Two Florida men have been arrested for allegedly representing homeowners in phony law firms that recruited lawyers on Craigslist and used them as unwitting “front men.”

Police have charged Joseph Anton Hilton, 56, also known as Joseph Starr, and Adam Forman, 46, both of Parkland, with practicing law without a license, the Sun-Sentinel reports in a story noted by Bloomberg Big Law Business.

The Florida Attorney General’s office is seeking an injunction to prevent the men from posing as lawyers to provide legal foreclosure defense and loan modification services, according to a press release.

Hilton and Forman ran the Asset Protection Law Firm and other phony law firms, using names and bar numbers from the lawyers it recruited for legal filings and documents, according to the deceptive practices complaint (PDF) filed Aug. 18 by Florida Attorney General Pam Bondi.

The lawyers “were unknowingly and unwittingly utilized as the ‘front men’ for the fake law firms,” according to Bondi’s complaint. “The homeowner clients believed these licensed attorneys were representing them when, in fact, the attorneys had absolutely no idea the clients even existed.”

The lawyers recruited via Craigslist are told the law firm drafts all pleadings using form templates, does all the electronic filing, and has all the client contact, according to Bondi’s complaint. The lawyers’ names and bar numbers are used without their authorization on retainer agreements, letterhead, pleadings, corporate filings and boilerplate pleadings, the complaint says.

“When the contract attorney realizes something is amiss,” the complaint says, “the enterprise quickly moves on to the next unsuspecting and often brand-new lawyer.”

The law firm also used the names Heritage Law Group, Liberty Law Group, Consumer Legal Resources, Consumer Legal Advocates, Legal Referral Services, Galler Lehman Law and Selective Housing Solutions, according to the Attorney General’s press release.

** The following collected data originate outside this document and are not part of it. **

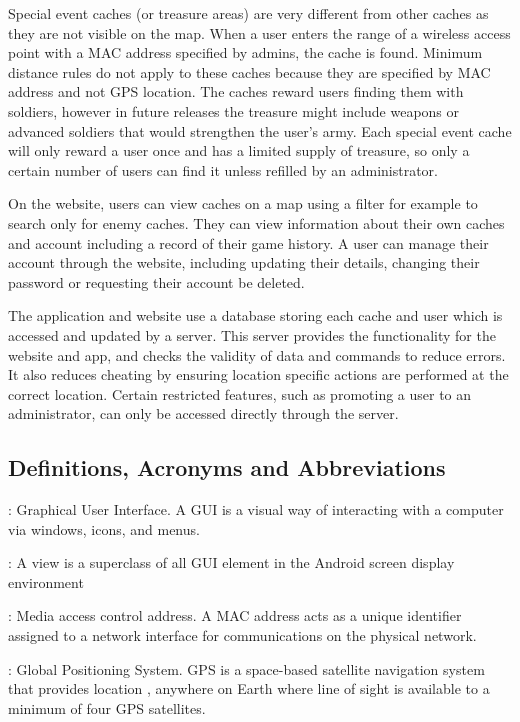 Special event caches (or treasure areas) are very different from other caches as they are not visible on the map. When a user enters the range of a wireless access point with a MAC address specified by admins, the cache is found. Minimum distance rules do not apply to these caches because they are specified by MAC address and not GPS location. The caches reward users finding them with soldiers, however in future releases the treasure might include weapons or advanced soldiers that would strengthen the user’s army. Each special event cache will only reward a user once and has a limited supply of treasure, so only a certain number of users can find it unless refilled by an administrator.

On the website, users can view caches on a map using a filter for example to search only for enemy caches. They can view information about their own caches and account including a record of their game history. A user can manage their account through the website, including updating their details, changing their password or requesting their account be deleted.

The application and website use a database storing each cache and user which is accessed and updated by a server. This server provides the functionality for the website and app, and checks the validity of data and commands to reduce errors. It also reduces cheating by ensuring location specific actions are performed at the correct location. Certain restricted features, such as promoting a user to an administrator, can only be accessed directly through the server.

\subsection{Definitions, Acronyms and Abbreviations}
\def\Definition#1#2{\noindent{\bf #1}: #2}

\Definition{GUI}{Graphical User Interface. A GUI is a visual way of interacting with a computer via windows, icons, and menus.}

\Definition{View}{A view is a superclass of all GUI element in the Android screen display environment}

\Definition{MAC Address}{Media access control address. A MAC address acts as a unique identifier assigned to a network interface for communications on the physical network.}

\Definition{GPS}{Global Positioning System. GPS is a space-based satellite navigation system that provides location , anywhere on Earth where line of sight is available to a minimum of four GPS satellites.}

The complaint lists additional nonlawyers who allegedly managed and worked at the phony law firms, located in Coral Springs, Boca Raton and West Palm Beach.

Consumers who hired the firms were told to stop making mortgage payments and to pay the law firm instead. Rather than protecting consumers, the law firms did no more than send “meaningless paperwork” to lenders and file “boilerplate pleadings … that do not obtain any meaningful results,” the complaint says.

The Attorney General’s office says it received 37 complaints from consumers about the legal representation.